■ Your objective: Output each record below exactly, leaving any picture out of the copy.

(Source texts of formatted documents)
--*--
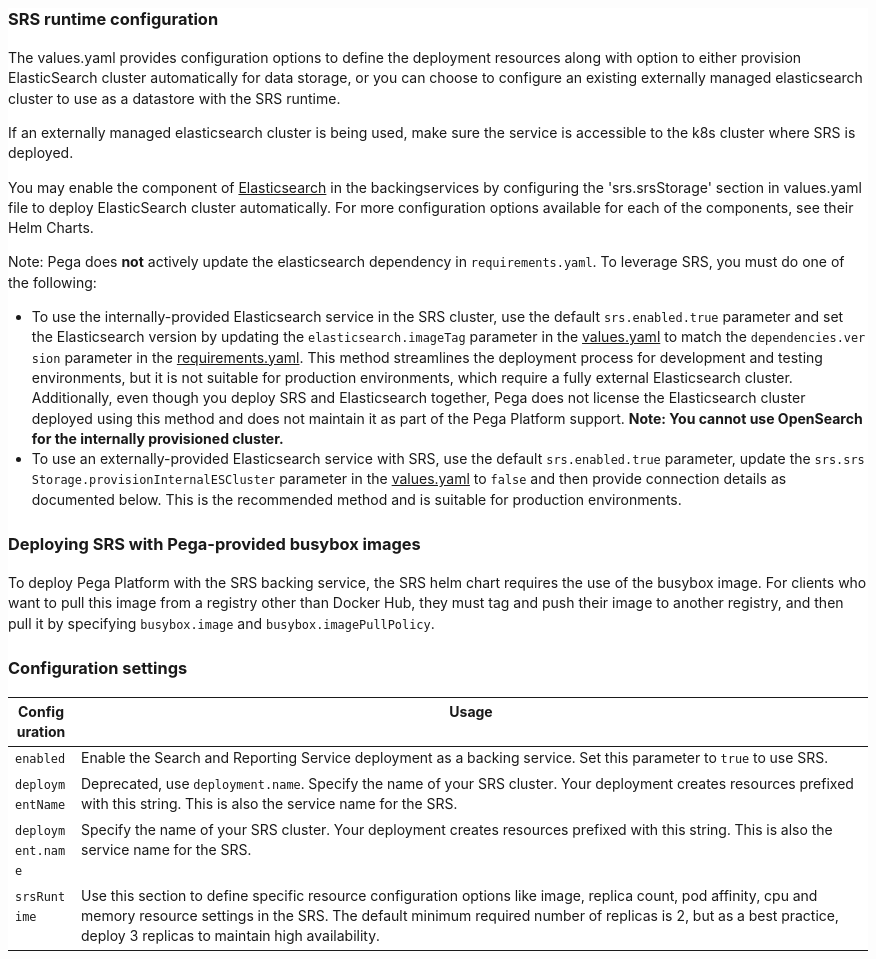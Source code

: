 
### SRS runtime configuration

The values.yaml provides configuration options to define the deployment resources along with option to either provision ElasticSearch cluster automatically for data storage, or you can choose to configure an existing externally managed elasticsearch cluster to use as a datastore with the SRS runtime.

If an externally managed elasticsearch cluster is being used, make sure the service is accessible to the k8s cluster where SRS is deployed.

You may enable the component of [Elasticsearch](https://github.com/helm/charts/tree/master/stable/elasticsearch/values.yaml) in the backingservices by configuring the 'srs.srsStorage' section in values.yaml file to deploy ElasticSearch cluster automatically. For more configuration options available for each of the components, see their Helm Charts.

Note: Pega does **not** actively update the elasticsearch dependency in `requirements.yaml`. To leverage SRS, you must do one of the following:

* To use the internally-provided Elasticsearch service in the SRS cluster, use the default `srs.enabled.true` parameter and set the Elasticsearch version by updating the `elasticsearch.imageTag` parameter in the [values.yaml](./values.yaml) to match the `dependencies.version` parameter in the [requirements.yaml](../../requirements.yaml). This method streamlines the deployment process for development and testing environments, but it is not suitable for production environments, which require a fully external Elasticsearch cluster. Additionally, even though you deploy SRS and Elasticsearch together, Pega does not license the Elasticsearch cluster deployed using this method and does not maintain it as part of the Pega Platform support. <b>Note: You cannot use OpenSearch for the internally provisioned cluster.</b>
* To use an externally-provided Elasticsearch service with SRS, use the default `srs.enabled.true` parameter, update the `srs.srsStorage.provisionInternalESCluster` parameter in the [values.yaml](./values.yaml) to `false` and then provide connection details as documented below. This is the recommended method and is suitable for production environments.

### Deploying SRS with Pega-provided busybox images
To deploy Pega Platform with the SRS backing service, the SRS helm chart requires the use of the busybox image.  For clients who want to pull this image from a registry other than Docker Hub, they must tag and push their image to another registry, and then pull it by specifying `busybox.image` and `busybox.imagePullPolicy`.

### Configuration settings

| Configuration                           | Usage                                                                                                                                                                                                                                                                                                                                                                                                                                                                                                  |
|-----------------------------------------|--------------------------------------------------------------------------------------------------------------------------------------------------------------------------------------------------------------------------------------------------------------------------------------------------------------------------------------------------------------------------------------------------------------------------------------------------------------------------------------------------------|
| `enabled`                               | Enable the Search and Reporting Service deployment as a backing service. Set this parameter to `true` to use SRS.                                                                                                                                                                                                                                                                                                                                                                                                                            |
| `deploymentName`                        | Deprecated, use `deployment.name`. Specify the name of your SRS cluster. Your deployment creates resources prefixed with this string. This is also the service name for the SRS.                                                                                                                                                                                                                                                                                                                                                          |
| `deployment.name`                        | Specify the name of your SRS cluster. Your deployment creates resources prefixed with this string. This is also the service name for the SRS.                                                                                                                                                                                                                                                                                                                                                          |
| `srsRuntime`                            | Use this section to define specific resource configuration options like image, replica count, pod affinity, cpu and memory resource settings in the SRS. The default minimum required number of replicas is 2, but as a best practice, deploy 3 replicas to maintain high availability.                                                                                                                                                                                                                                                                                                                                                            |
--*--
■ Your response:
Source code

: 
### SRS runtime configuration

The values.yaml provides configuration options to define the deployment resources along with option to either provision ElasticSearch cluster automatically for data storage, or you can choose to configure an existing externally managed elasticsearch cluster to use as a datastore with the SRS runtime.

If an externally managed elasticsearch cluster is being used, make sure the service is accessible to the k8s cluster where SRS is deployed.

You may enable the component of [Elasticsearch](https://github.com/helm/charts/tree/master/stable/elasticsearch/values.yaml) in the backingservices by configuring the 'srs.srsStorage' section in values.yaml file to deploy ElasticSearch cluster automatically. For more configuration options available for each of the components, see their Helm Charts.

Note: Pega does **not** actively update the elasticsearch dependency in `requirements.yaml`. To leverage SRS, you must do one of the following:

* To use the internally-provided Elasticsearch service in the SRS cluster, use the default `srs.enabled.true` parameter and set the Elasticsearch version by updating the `elasticsearch.imageTag` parameter in the [values.yaml](./values.yaml) to match the `dependencies.version` parameter in the [requirements.yaml](../../requirements.yaml). This method streamlines the deployment process for development and testing environments, but it is not suitable for production environments, which require a fully external Elasticsearch cluster. Additionally, even though you deploy SRS and Elasticsearch together, Pega does not license the Elasticsearch cluster deployed using this method and does not maintain it as part of the Pega Platform support. <b>Note: You cannot use OpenSearch for the internally provisioned cluster.</b>
* To use an externally-provided Elasticsearch service with SRS, use the default `srs.enabled.true` parameter, update the `srs.srsStorage.provisionInternalESCluster` parameter in the [values.yaml](./values.yaml) to `false` and then provide connection details as documented below. This is the recommended method and is suitable for production environments.

### Deploying SRS with Pega-provided busybox images
To deploy Pega Platform with the SRS backing service, the SRS helm chart requires the use of the busybox image.  For clients who want to pull this image from a registry other than Docker Hub, they must tag and push their image to another registry, and then pull it by specifying `busybox.image` and `busybox.imagePullPolicy`.

### Configuration settings

| Configuration                           | Usage                                                                                                                                                                                                                                                                                                                                                                                                                                                                                                  |
|-----------------------------------------|--------------------------------------------------------------------------------------------------------------------------------------------------------------------------------------------------------------------------------------------------------------------------------------------------------------------------------------------------------------------------------------------------------------------------------------------------------------------------------------------------------|
| `enabled`                               | Enable the Search and Reporting Service deployment as a backing service. Set this parameter to `true` to use SRS.                                                                                                                                                                                                                                                                                                                                                                                                                            |
| `deploymentName`                        | Deprecated, use `deployment.name`. Specify the name of your SRS cluster. Your deployment creates resources prefixed with this string. This is also the service name for the SRS.                                                                                                                                                                                                                                                                                                                                                          |
| `deployment.name`                        | Specify the name of your SRS cluster. Your deployment creates resources prefixed with this string. This is also the service name for the SRS.                                                                                                                                                                                                                                                                                                                                                          |
| `srsRuntime`                            | Use this section to define specific resource configuration options like image, replica count, pod affinity, cpu and memory resource settings in the SRS. The default minimum required number of replicas is 2, but as a best practice, deploy 3 replicas to maintain high availability.                                                                                                                                                                                                                                                                                                                                                            |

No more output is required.